Kemudian awak media mendatangi SMPN 2 Pasirjambu untuk melakukan konfirmasi langsung kepada kepala sekolah yang bersangkutan.
Namun setibanya di sekolah tersebut, kepala sekolah juga tidak berada di tempat.
“Bapak lagi di SMPN 1 Rancabali,” ucap salah seorang pihak sekolah.
Situasi tersebut menimbulkan silang informasi terkait keberadaan kepala sekolah. Saat dikonfirmasi di SMPN 1 Rancabali, pihak sekolah menyebut kepala sekolah berada di SMPN 2 Pasirjambu, sementara di SMPN 2 Pasirjambu justru disampaikan bahwa yang bersangkutan berada di SMPN 1 Rancabali.
Selain melakukan konfirmasi, awak media juga melihat secara langsung kondisi sarana prasarana di SMPN 1 Rancabali. Beberapa bagian bangunan sekolah terlihat kurang terawat.
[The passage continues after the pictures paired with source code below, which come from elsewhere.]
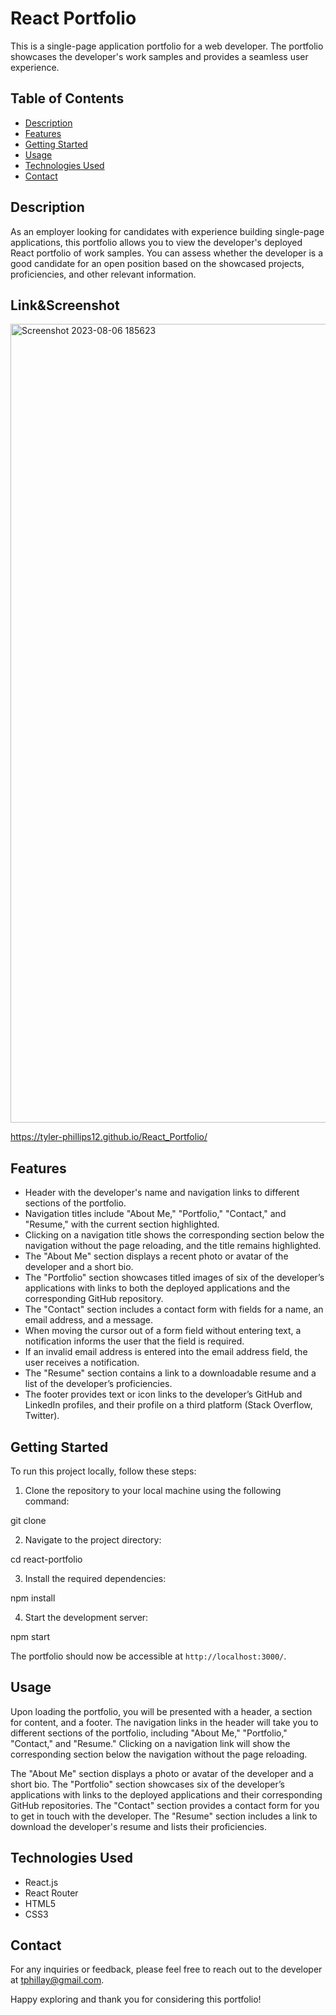 # React Portfolio 

This is a single-page application portfolio for a web developer. The portfolio showcases the developer's work samples and provides a seamless user experience.

## Table of Contents
- [Description](#description)
- [Features](#features)
- [Getting Started](#getting-started)
- [Usage](#usage)
- [Technologies Used](#technologies-used)
- [Contact](#contact)

## Description

As an employer looking for candidates with experience building single-page applications, this portfolio allows you to view the developer's deployed React portfolio of work samples. You can assess whether the developer is a good candidate for an open position based on the showcased projects, proficiencies, and other relevant information.

## Link&Screenshot
<img width="1278" alt="Screenshot 2023-08-06 185623" src="https://github.com/domconf/Cinema-Stash/assets/123614404/265f1abd-2b91-4419-88ed-7f522d8091d9">

https://tyler-phillips12.github.io/React_Portfolio/


## Features

- Header with the developer's name and navigation links to different sections of the portfolio.
- Navigation titles include "About Me," "Portfolio," "Contact," and "Resume," with the current section highlighted.
- Clicking on a navigation title shows the corresponding section below the navigation without the page reloading, and the title remains highlighted.
- The "About Me" section displays a recent photo or avatar of the developer and a short bio.
- The "Portfolio" section showcases titled images of six of the developer’s applications with links to both the deployed applications and the corresponding GitHub repository.
- The "Contact" section includes a contact form with fields for a name, an email address, and a message.
- When moving the cursor out of a form field without entering text, a notification informs the user that the field is required.
- If an invalid email address is entered into the email address field, the user receives a notification.
- The "Resume" section contains a link to a downloadable resume and a list of the developer’s proficiencies.
- The footer provides text or icon links to the developer’s GitHub and LinkedIn profiles, and their profile on a third platform (Stack Overflow, Twitter).

## Getting Started

To run this project locally, follow these steps:

1. Clone the repository to your local machine using the following command:

git clone <repository-url>


2. Navigate to the project directory:

cd react-portfolio

3. Install the required dependencies:

npm install

4. Start the development server:

npm start

The portfolio should now be accessible at `http://localhost:3000/`.

## Usage

Upon loading the portfolio, you will be presented with a header, a section for content, and a footer. The navigation links in the header will take you to different sections of the portfolio, including "About Me," "Portfolio," "Contact," and "Resume." Clicking on a navigation link will show the corresponding section below the navigation without the page reloading.

The "About Me" section displays a photo or avatar of the developer and a short bio. The "Portfolio" section showcases six of the developer’s applications with links to the deployed applications and their corresponding GitHub repositories. The "Contact" section provides a contact form for you to get in touch with the developer. The "Resume" section includes a link to download the developer's resume and lists their proficiencies.

## Technologies Used

- React.js
- React Router
- HTML5
- CSS3

## Contact

For any inquiries or feedback, please feel free to reach out to the developer at tphillay@gmail.com.

Happy exploring and thank you for considering this portfolio! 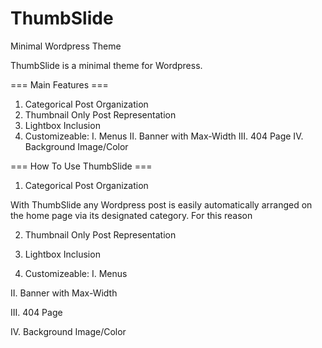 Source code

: ThumbSlide
==========

Minimal Wordpress Theme

ThumbSlide is a minimal theme for Wordpress.

=== Main Features ===
1) Categorical Post Organization
2) Thumbnail Only Post Representation
3) Lightbox Inclusion
4) Customizeable:
  I. Menus
  II. Banner with Max-Width
  III. 404 Page
  IV. Background Image/Color


=== How To Use ThumbSlide ===

1) Categorical Post Organization

With ThumbSlide any Wordpress post is easily automatically arranged on the home page via its designated category. For this reason 

2) Thumbnail Only Post Representation

3) Lightbox Inclusion

4) Customizeable:
  I. Menus
  
  II. Banner with Max-Width
  
  III. 404 Page
  
  IV. Background Image/Color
Di bagian depan sekolah misalnya, cat bangunan tampak kusam dan memudar. Selain itu, pada bagian atap plafon berbahan internit terlihat mengalami kebocoran di beberapa titik.
Kondisi tersebut memunculkan pertanyaan mengenai efektivitas penggunaan anggaran pemeliharaan sarana dan prasarana yang telah dialokasikan oleh sekolah.